## [What is needed]
Exclude images; transcribe the rest of the data exactly.

Data excerpts below:

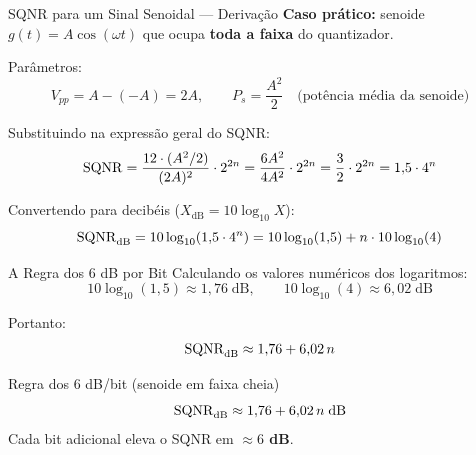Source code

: 
\begin{frame}{SQNR para um Sinal Senoidal — Derivação}
  \textbf{Caso prático:} senoide $g(t) = A\cos(\omega t)$ que ocupa
  \textbf{toda a faixa} do quantizador.

  \vspace{0.3cm}
  Parâmetros:
  \[
    V_{pp} = A - (-A) = 2A,
    \qquad
    P_s = \frac{A^2}{2}
    \quad\text{(potência média da senoide)}
  \]

  \vspace{0.3cm}
  Substituindo na expressão geral do SQNR:
  \[
    \SQNR = \frac{12\cdot(A^2/2)}{(2A)^2}\cdot 2^{2n}
           = \frac{6A^2}{4A^2}\cdot 2^{2n}
           = \frac{3}{2}\cdot 2^{2n}
           = 1{,}5\cdot 4^n
  \]

  \vspace{0.3cm}
  Convertendo para decibéis ($X_{\mathrm{dB}} = 10\log_{10}X$):
  \[
    \SQNR_{\mathrm{dB}}
    = 10\log_{10}\!\left(1{,}5\cdot 4^n\right)
    = 10\log_{10}(1{,}5) + n\cdot 10\log_{10}(4)
  \]
\end{frame}


\begin{frame}{A Regra dos 6 dB por Bit}
  Calculando os valores numéricos dos logaritmos:
  \[
    10\log_{10}(1{,}5) \approx 1{,}76\;\text{dB},
    \qquad
    10\log_{10}(4)     \approx 6{,}02\;\text{dB}
  \]

  \vspace{0.2cm}
  Portanto:
  \[
    \SQNR_{\mathrm{dB}} \approx 1{,}76 + 6{,}02\,n
  \]

  \begin{block}{Regra dos 6 dB/bit (senoide em faixa cheia)}
    \[
      \SQNR_{\mathrm{dB}} \approx 1{,}76 + 6{,}02\,n\;\text{dB}
    \]
    Cada bit adicional eleva o SQNR em \textbf{$\approx 6$ dB}.
  \end{block}
\end{frame}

End of Data excerpts.

## [Result]
Source code

: 
\begin{frame}{SQNR para um Sinal Senoidal — Derivação}
  \textbf{Caso prático:} senoide $g(t) = A\cos(\omega t)$ que ocupa
  \textbf{toda a faixa} do quantizador.

  \vspace{0.3cm}
  Parâmetros:
  \[
    V_{pp} = A - (-A) = 2A,
    \qquad
    P_s = \frac{A^2}{2}
    \quad\text{(potência média da senoide)}
  \]

  \vspace{0.3cm}
  Substituindo na expressão geral do SQNR:
  \[
    \SQNR = \frac{12\cdot(A^2/2)}{(2A)^2}\cdot 2^{2n}
           = \frac{6A^2}{4A^2}\cdot 2^{2n}
           = \frac{3}{2}\cdot 2^{2n}
           = 1{,}5\cdot 4^n
  \]

  \vspace{0.3cm}
  Convertendo para decibéis ($X_{\mathrm{dB}} = 10\log_{10}X$):
  \[
    \SQNR_{\mathrm{dB}}
    = 10\log_{10}\!\left(1{,}5\cdot 4^n\right)
    = 10\log_{10}(1{,}5) + n\cdot 10\log_{10}(4)
  \]
\end{frame}


\begin{frame}{A Regra dos 6 dB por Bit}
  Calculando os valores numéricos dos logaritmos:
  \[
    10\log_{10}(1{,}5) \approx 1{,}76\;\text{dB},
    \qquad
    10\log_{10}(4)     \approx 6{,}02\;\text{dB}
  \]

  \vspace{0.2cm}
  Portanto:
  \[
    \SQNR_{\mathrm{dB}} \approx 1{,}76 + 6{,}02\,n
  \]

  \begin{block}{Regra dos 6 dB/bit (senoide em faixa cheia)}
    \[
      \SQNR_{\mathrm{dB}} \approx 1{,}76 + 6{,}02\,n\;\text{dB}
    \]
    Cada bit adicional eleva o SQNR em \textbf{$\approx 6$ dB}.
  \end{block}
\end{frame}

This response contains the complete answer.